> **WHAT TO DO**:
Your answer should be the lines of the listing that contain the word "Spacing".

+ + + + +

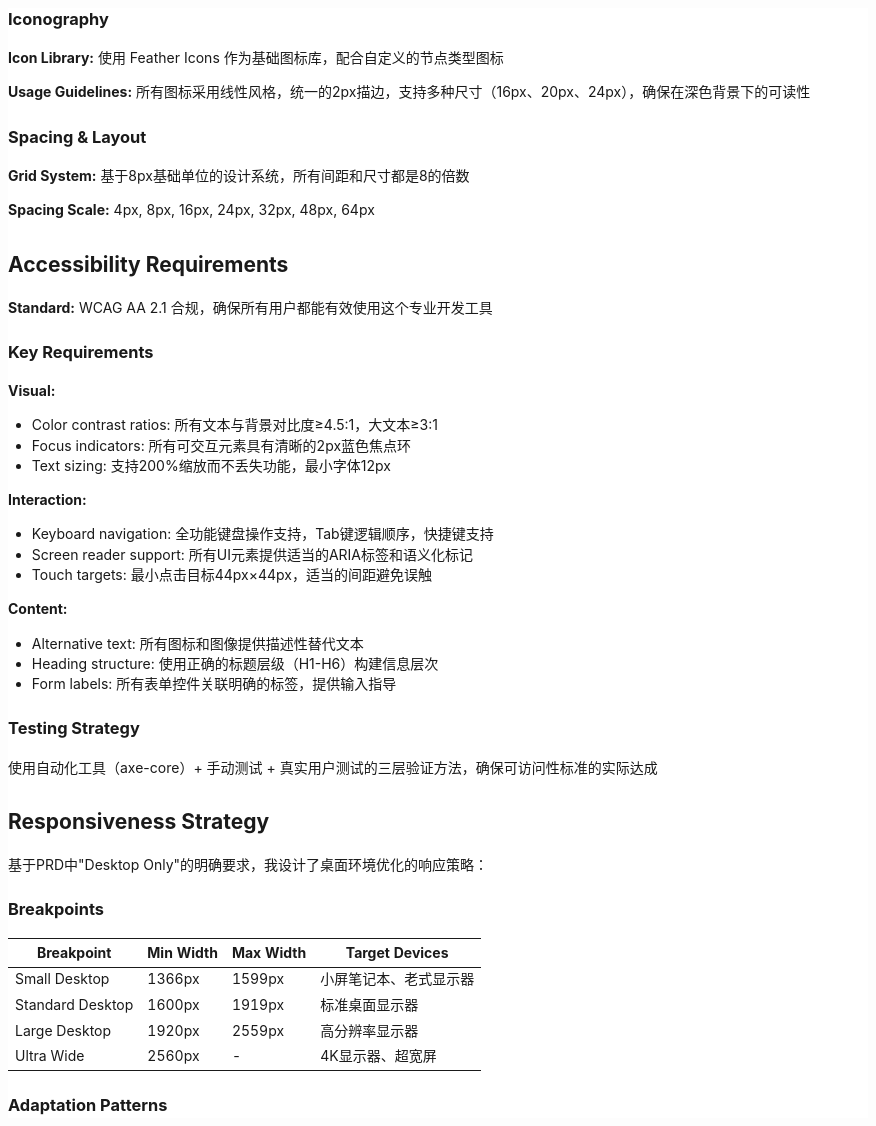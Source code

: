### Iconography

**Icon Library:** 使用 Feather Icons 作为基础图标库，配合自定义的节点类型图标

**Usage Guidelines:** 所有图标采用线性风格，统一的2px描边，支持多种尺寸（16px、20px、24px），确保在深色背景下的可读性

### Spacing & Layout

**Grid System:** 基于8px基础单位的设计系统，所有间距和尺寸都是8的倍数

**Spacing Scale:** 4px, 8px, 16px, 24px, 32px, 48px, 64px

## Accessibility Requirements

**Standard:** WCAG AA 2.1 合规，确保所有用户都能有效使用这个专业开发工具

### Key Requirements

**Visual:**
- Color contrast ratios: 所有文本与背景对比度≥4.5:1，大文本≥3:1
- Focus indicators: 所有可交互元素具有清晰的2px蓝色焦点环
- Text sizing: 支持200%缩放而不丢失功能，最小字体12px

**Interaction:**
- Keyboard navigation: 全功能键盘操作支持，Tab键逻辑顺序，快捷键支持
- Screen reader support: 所有UI元素提供适当的ARIA标签和语义化标记
- Touch targets: 最小点击目标44px×44px，适当的间距避免误触

**Content:**
- Alternative text: 所有图标和图像提供描述性替代文本
- Heading structure: 使用正确的标题层级（H1-H6）构建信息层次
- Form labels: 所有表单控件关联明确的标签，提供输入指导

### Testing Strategy

使用自动化工具（axe-core）+ 手动测试 + 真实用户测试的三层验证方法，确保可访问性标准的实际达成

## Responsiveness Strategy

基于PRD中"Desktop Only"的明确要求，我设计了桌面环境优化的响应策略：

### Breakpoints

| Breakpoint | Min Width | Max Width | Target Devices |
|------------|-----------|-----------|----------------|
| Small Desktop | 1366px | 1599px | 小屏笔记本、老式显示器 |
| Standard Desktop | 1600px | 1919px | 标准桌面显示器 |
| Large Desktop | 1920px | 2559px | 高分辨率显示器 |
| Ultra Wide | 2560px | - | 4K显示器、超宽屏 |

### Adaptation Patterns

+ + + + +

> **RESULT OF THE EXERCISE**:
### Spacing & Layout
**Spacing Scale:** 4px, 8px, 16px, 24px, 32px, 48px, 64px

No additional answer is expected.